Once Erinn had selfishly abandoned me to be back home in the warmth of Australia I filled the lonely void she had left in my heart and schedule with a visit to the Nieuwe Kerk, which was exhibiting a huge collection of Islamic art and artefacts. There was some really exquisite and beautiful work in there, ranging from Qur’anic illustrations to extremely old and surprisingly well preserved pottery from every corner of the Islamic world, gratuitously decorated weaponry, clothing, armour, tools, and a room dedicated entirely to examples of calligraphy. The meticulous detail and precision in most of the works was just staggering, and I don’t think the Moghul Empire could possibly have created designs that were any more detailed and spectacular. It was slightly frustrating, though that there was barely any insight to the works in their captions, but seeing them was really almost more than I could take in anyway.
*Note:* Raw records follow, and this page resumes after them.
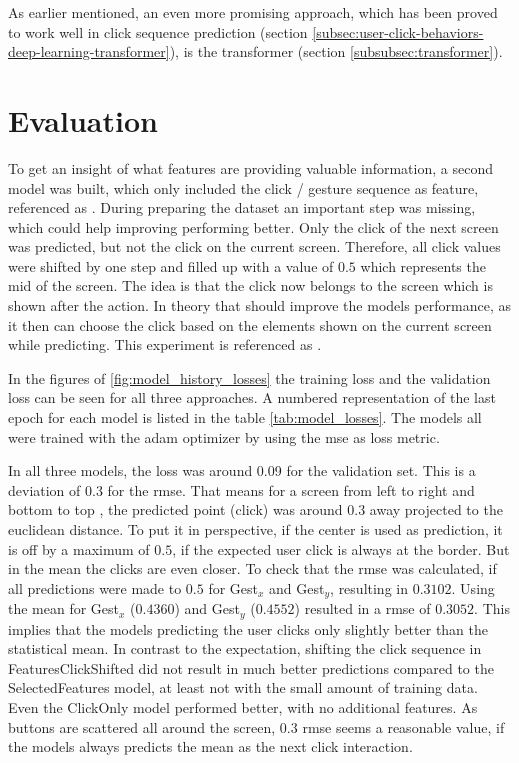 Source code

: As earlier mentioned, an even more promising approach, which has been proved to work well in click sequence prediction (section \ref{subsec:user-click-behaviors-deep-learning-transformer}), is the transformer (section \ref{subsubsec:transformer}).

\section{Evaluation}

To get an insight of what features are providing valuable information, a second model was built, which only included the click / gesture sequence as feature, referenced as .
During preparing the dataset an important step was missing, which could help improving performing better.
Only the click of the next screen was predicted, but not the click on the current screen.
Therefore, all click values were shifted by one step and filled up with a value of $0.5$ which represents the mid of the screen.
The idea is that the click now belongs to the screen which is shown after the action.
In theory that should improve the models performance, as it then can choose the click based on the elements shown on the current screen while predicting.
This experiment is referenced as .

In the figures of \ref{fig:model_history_losses} the training loss and the validation loss can be seen for all three approaches.
A numbered representation of the last epoch for each model is listed in the table \ref{tab:model_losses}.
The models all were trained with the \gls{adam} optimizer by using the \gls{mse} as loss metric.

In all three models, the loss was around 0.09 for the validation set.
This is a deviation of 0.3 for the \gls{rmse}.
That means for a screen from left  to right  and bottom  to top , the predicted point (click) was around $0.3$ away projected to the euclidean distance.
To put it in perspective, if the center is used as prediction, it is off by a maximum of $0.5$, if the expected user click is always at the border.
But in the mean the clicks are even closer.
To check that the \gls{rmse} was calculated, if all predictions were made to $0.5$ for Gest$_x$ and Gest$_y$, resulting in $0.3102$.
Using the mean for Gest$_x$ ($0.4360$) and Gest$_y$ ($0.4552$) resulted in a \gls{rmse} of $0.3052$.
This implies that the models predicting the user clicks only slightly better than the statistical mean.
In contrast to the expectation, shifting the click sequence in FeaturesClickShifted did not result in much better predictions compared to the SelectedFeatures model, at least not with the small amount of training data.
Even the ClickOnly model performed better, with no additional features.
As buttons are scattered all around the screen, $0.3$ \gls{rmse} seems a reasonable value, if the models always predicts the mean as the next click interaction.

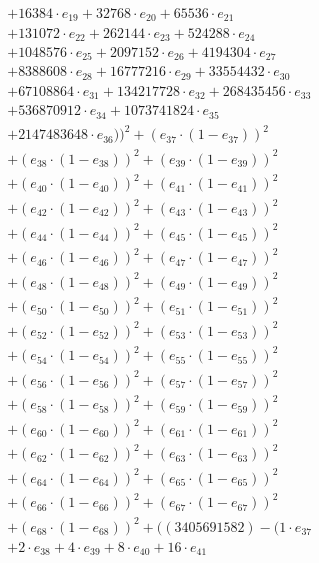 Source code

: \documentclass[10pt, a4paper]{article}
\begin{document}
\begin{align*}
& + 16384 \cdot e_{19} + 32768 \cdot e_{20} + 65536 \cdot e_{21} \\
& + 131072 \cdot e_{22} + 262144 \cdot e_{23} + 524288 \cdot e_{24} \\
& + 1048576 \cdot e_{25} + 2097152 \cdot e_{26} + 4194304 \cdot e_{27} \\
& + 8388608 \cdot e_{28} + 16777216 \cdot e_{29} + 33554432 \cdot e_{30} \\
& + 67108864 \cdot e_{31} + 134217728 \cdot e_{32} + 268435456 \cdot e_{33} \\
& + 536870912 \cdot e_{34} + 1073741824 \cdot e_{35} \\
& + 2147483648 \cdot e_{36}))^{2} + (e_{37} \cdot (1 - e_{37}))^{2} \\
& + (e_{38} \cdot (1 - e_{38}))^{2} + (e_{39} \cdot (1 - e_{39}))^{2} \\
& + (e_{40} \cdot (1 - e_{40}))^{2} + (e_{41} \cdot (1 - e_{41}))^{2} \\
& + (e_{42} \cdot (1 - e_{42}))^{2} + (e_{43} \cdot (1 - e_{43}))^{2} \\
& + (e_{44} \cdot (1 - e_{44}))^{2} + (e_{45} \cdot (1 - e_{45}))^{2} \\
& + (e_{46} \cdot (1 - e_{46}))^{2} + (e_{47} \cdot (1 - e_{47}))^{2} \\
& + (e_{48} \cdot (1 - e_{48}))^{2} + (e_{49} \cdot (1 - e_{49}))^{2} \\
& + (e_{50} \cdot (1 - e_{50}))^{2} + (e_{51} \cdot (1 - e_{51}))^{2} \\
& + (e_{52} \cdot (1 - e_{52}))^{2} + (e_{53} \cdot (1 - e_{53}))^{2} \\
& + (e_{54} \cdot (1 - e_{54}))^{2} + (e_{55} \cdot (1 - e_{55}))^{2} \\
& + (e_{56} \cdot (1 - e_{56}))^{2} + (e_{57} \cdot (1 - e_{57}))^{2} \\
& + (e_{58} \cdot (1 - e_{58}))^{2} + (e_{59} \cdot (1 - e_{59}))^{2} \\
& + (e_{60} \cdot (1 - e_{60}))^{2} + (e_{61} \cdot (1 - e_{61}))^{2} \\
& + (e_{62} \cdot (1 - e_{62}))^{2} + (e_{63} \cdot (1 - e_{63}))^{2} \\
& + (e_{64} \cdot (1 - e_{64}))^{2} + (e_{65} \cdot (1 - e_{65}))^{2} \\
& + (e_{66} \cdot (1 - e_{66}))^{2} + (e_{67} \cdot (1 - e_{67}))^{2} \\
& + (e_{68} \cdot (1 - e_{68}))^{2} + ((3405691582) - (1 \cdot e_{37} \\
& + 2 \cdot e_{38} + 4 \cdot e_{39} + 8 \cdot e_{40} + 16 \cdot e_{41} \\

\end{align*}
\end{document}
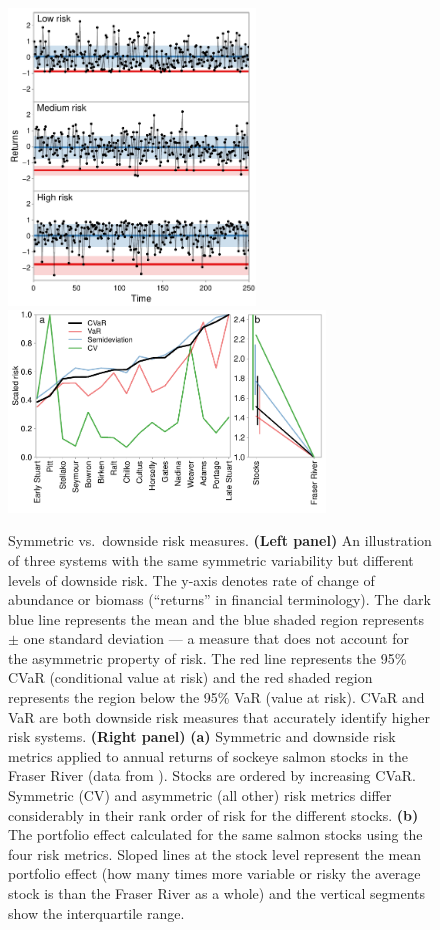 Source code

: \begin{figure}[htbp]
\centering
\includegraphics[height=3.10in]{skewness-abundance.pdf}
\includegraphics[height=2.11in]{compare-risk-and-portfolio-scale.pdf} \caption{
  Symmetric vs.\ downside risk measures. \textbf{(Left panel)} An illustration
  of three systems with the same symmetric variability but different levels of
  downside risk. The y-axis denotes rate of change of abundance or biomass
  (``returns'' in financial terminology). The dark blue line represents the
  mean and the blue shaded region represents $\pm$ one standard deviation --- a
  measure that does not account for the asymmetric property of risk. The red
  line represents the 95\% CVaR (conditional value at risk) and the red shaded
  region represents the region below the 95\% VaR (value at risk). CVaR and VaR
  are both downside risk measures that accurately identify higher risk systems.
  \textbf{(Right panel)} \textbf{(a)} Symmetric and downside risk metrics
  applied to annual returns of sockeye salmon stocks in the Fraser River (data
  from \citeauthor{dorner2008} \citeyear{dorner2008}). Stocks are ordered by
  increasing CVaR. Symmetric (CV) and asymmetric (all other) risk metrics
  differ considerably in their rank order of risk for the different stocks.
  \textbf{(b)} The portfolio effect calculated for the same salmon stocks using
  the four risk metrics. Sloped lines at the stock level represent the mean
  portfolio effect (how many times more variable or risky the average stock is
  than the Fraser River as a whole) and the vertical segments show the
  interquartile range.} \label{fig:risk}
\end{figure}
The Rijksmuseum did not disappoint either, though entering it was a slightly daunting experience, given the size of it and the greatness and importance of its contents, it almost felt like looking into the sun. The first few rooms guided you through the history and growth of Amsterdam in its golden age (around the 17th century) and was filled with beautiful examples of furniture, pottery and earthenware, weaponry and paintings chronicling this period (I won’t go into the details of this as if you, reader, are genuinely interested you should probably look it up yourself). Upstairs was filled entirely with paintings and sculptures by some of the worlds- and all of The Netherlands’- greatest artists. I was obviously excited about seeing the famous paintings by Vermeer and Rembrandt and Hals and the really famous masters like those, but part of me really didn’t want their works to be my favourites, I wanted to find some more obscure artist whose work I hadn’t seen before and with whom I could fall in love. But the fact is that those artists are the masters of Dutch art for a very good reason, their work is fantastically and indisputably genius. I know that art is subjective and the merit of anything that we call art should be able to be disputed, but I defy anybody with working eyes and soul to not be entranced by Vermeer’s ‘Milk Maid’, or Rembrandts ‘Isaac and Rebecca’. Thankfully there was a special exhibition of the works of Gabriel Metsu, an artist of, in my opinion, approximately equal greatness but whose work I had never seen before. For anybody else reading this I strongly suggest researching his work, because he is so amazingly good at capturing expression, subtlety and humour. At the gift shop I bought a small copy of his ‘Man Writing a Letter’ to hang on my wall at home, and also made it my profile picture on facebook.
Man Writing a Letter, Gabriel Metsu

I realise how much I have written about museums, which is not at all an ideal subject to write about and an even worse one to read, so I won’t say much about the Amsterdam Historical Museum, the Torture Museum or the Diamond Museum. Only that the Historical Museum was comprised largely of Dutch men’s fashion, which was generally very interesting but occasionally repulsive, the diamond museum was rather like reading from a text book but with spectacular and very life-like illustrations, and the torture museum was not worth the 8 euros I paid for it… all it contained was some rather dull reproductions of torture instruments and captions that really weren’t worth putting up, I felt disgustingly touristy being there.  Being a tourist in Amsterdam is a bit like being an impertinent child who wants to be treated like an adult. You want all the freedom and respect that comes from being an adult but at the same time you want the comfort of being taken care of and entertained by those who know better.

I’ve only been in Amsterdam for about two weeks but as I got on the plane to Bergen I realised that I’m actually really going to miss it. I felt comfortable being in Amsterdam and enjoyed just about every moment of it. I almost hope that I don’t find a city I like better, because if I do I think I’ll probably die. I’ll just melt into a sticky mess of adoration and gratitude on the airport floor as I’m about to leave.